[Dataset entries]
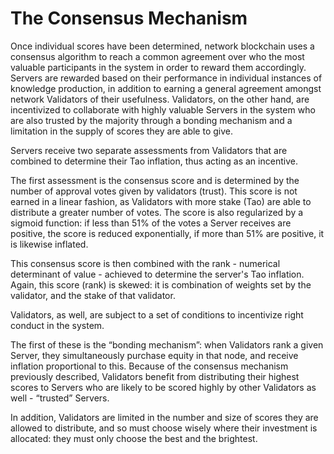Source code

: # The Consensus Mechanism

Once individual scores have been determined, network blockchain uses a consensus algorithm to reach a common agreement over who the most valuable participants in the system in order to reward them accordingly. Servers are rewarded based on their performance in individual instances of knowledge production, in addition to earning a general agreement amongst network Validators of their usefulness. Validators, on the other hand, are incentivized to collaborate with highly valuable Servers in the system who are also trusted by the majority through a bonding mechanism and a limitation in the supply of scores they are able to give.

Servers receive two separate assessments from Validators that are combined to determine their Tao inflation, thus acting as an incentive. 

The first assessment is the consensus score and is determined by the number of approval votes given by validators (trust). This score is not earned in a linear fashion, as Validators with more stake (Tao) are able to distribute a greater number of votes. The score is also regularized by a sigmoid function: if less than 51% of the votes a Server receives are positive, the score is reduced exponentially, if more than 51% are positive, it is likewise inflated. 

This consensus score is then combined with the rank - numerical determinant of value - achieved to determine the server's Tao inflation. Again, this score (rank) is skewed: it is combination of weights set by the validator, and the stake of that validator. 

Validators, as well, are subject to a set of conditions to incentivize right conduct in the system. 

The first of these is the “bonding mechanism”: when Validators rank a given Server, they simultaneously purchase equity in that node, and receive inflation proportional to this. Because of the consensus mechanism previously described, Validators benefit from distributing their highest scores to Servers who are likely to be scored highly by other Validators as well - “trusted” Servers. 

In addition, Validators are limited in the number and size of scores they are allowed to distribute, and so must choose wisely where their investment is allocated: they must only choose the best and the brightest.
​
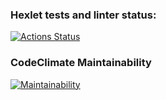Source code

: ### Hexlet tests and linter status:
[![Actions Status](https://github.com/nbardzinkevichh/frontend-project-11/actions/workflows/hexlet-check.yml/badge.svg)](https://github.com/nbardzinkevichh/frontend-project-11/actions)

### CodeClimate Maintainability
[![Maintainability](https://api.codeclimate.com/v1/badges/0fc989e84671f1c03ef3/maintainability)](https://codeclimate.com/github/nbardzinkevichh/frontend-project-11/maintainability)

**ACTION ITEM:** Your copy should hold exactly the lines from the one that contains "Validators, as well, are" through the final line of the data, both ends included, and no pictures.

**RESPONSE TO THE EXERCISE:**
Validators, as well, are subject to a set of conditions to incentivize right conduct in the system. 

The first of these is the “bonding mechanism”: when Validators rank a given Server, they simultaneously purchase equity in that node, and receive inflation proportional to this. Because of the consensus mechanism previously described, Validators benefit from distributing their highest scores to Servers who are likely to be scored highly by other Validators as well - “trusted” Servers. 

In addition, Validators are limited in the number and size of scores they are allowed to distribute, and so must choose wisely where their investment is allocated: they must only choose the best and the brightest.
​
Source code

: ### Hexlet tests and linter status:
[![Actions Status](https://github.com/nbardzinkevichh/frontend-project-11/actions/workflows/hexlet-check.yml/badge.svg)](https://github.com/nbardzinkevichh/frontend-project-11/actions)

### CodeClimate Maintainability
[![Maintainability](https://api.codeclimate.com/v1/badges/0fc989e84671f1c03ef3/maintainability)](https://codeclimate.com/github/nbardzinkevichh/frontend-project-11/maintainability)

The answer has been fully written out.